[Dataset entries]

Start of Block

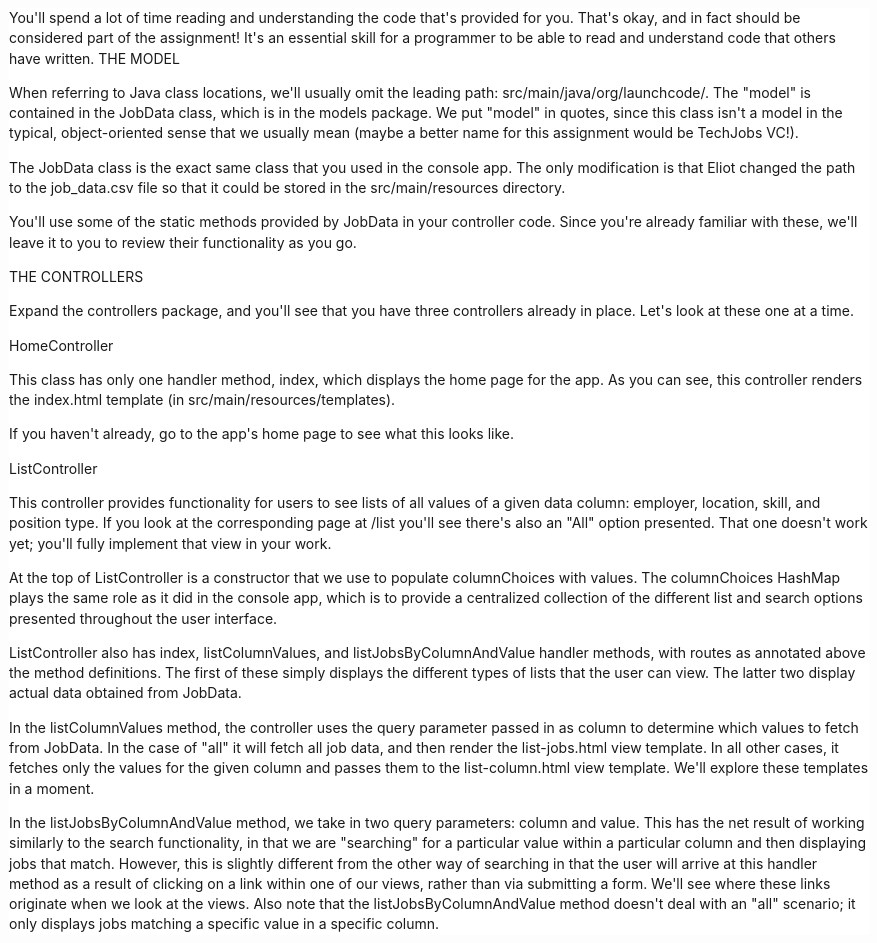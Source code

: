 You'll spend a lot of time reading and understanding the code that's provided for you. That's okay, and in fact should be considered part of the assignment! It's an essential skill for a programmer to be able to read and understand code that others have written.
THE MODEL

When referring to Java class locations, we'll usually omit the leading path: src/main/java/org/launchcode/.
The "model" is contained in the JobData class, which is in the models package. We put "model" in quotes, since this class isn't a model in the typical, object-oriented sense that we usually mean (maybe a better name for this assignment would be TechJobs VC!).

The JobData class is the exact same class that you used in the console app. The only modification is that Eliot changed the path to the job_data.csv file so that it could be stored in the src/main/resources directory.

You'll use some of the static methods provided by JobData in your controller code. Since you're already familiar with these, we'll leave it to you to review their functionality as you go.

THE CONTROLLERS

Expand the controllers package, and you'll see that you have three controllers already in place. Let's look at these one at a time.

HomeController

This class has only one handler method, index, which displays the home page for the app. As you can see, this controller renders the index.html template (in src/main/resources/templates).

If you haven't already, go to the app's home page to see what this looks like.

ListController

This controller provides functionality for users to see lists of all values of a given data column: employer, location, skill, and position type. If you look at the corresponding page at /list you'll see there's also an "All" option presented. That one doesn't work yet; you'll fully implement that view in your work.

At the top of ListController is a constructor that we use to populate columnChoices with values. The columnChoices HashMap plays the same role as it did in the console app, which is to provide a centralized collection of the different list and search options presented throughout the user interface.

ListController also has index, listColumnValues, and listJobsByColumnAndValue handler methods, with routes as annotated above the method definitions. The first of these simply displays the different types of lists that the user can view. The latter two display actual data obtained from JobData.

In the listColumnValues method, the controller uses the query parameter passed in as column to determine which values to fetch from JobData. In the case of "all" it will fetch all job data, and then render the list-jobs.html view template. In all other cases, it fetches only the values for the given column and passes them to the list-column.html view template. We'll explore these templates in a moment.

In the listJobsByColumnAndValue method, we take in two query parameters: column and value. This has the net result of working similarly to the search functionality, in that we are "searching" for a particular value within a particular column and then displaying jobs that match. However, this is slightly different from the other way of searching in that the user will arrive at this handler method as a result of clicking on a link within one of our views, rather than via submitting a form. We'll see where these links originate when we look at the views. Also note that the listJobsByColumnAndValue method doesn't deal with an "all" scenario; it only displays jobs matching a specific value in a specific column.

End of Block

Problem >> Print exactly the first line of the entries and every line after it through the one that contains "When referring to", leaving the pictures out.

Response to the task >>
Source code

: You'll spend a lot of time reading and understanding the code that's provided for you. That's okay, and in fact should be considered part of the assignment! It's an essential skill for a programmer to be able to read and understand code that others have written.
THE MODEL

When referring to Java class locations, we'll usually omit the leading path: src/main/java/org/launchcode/.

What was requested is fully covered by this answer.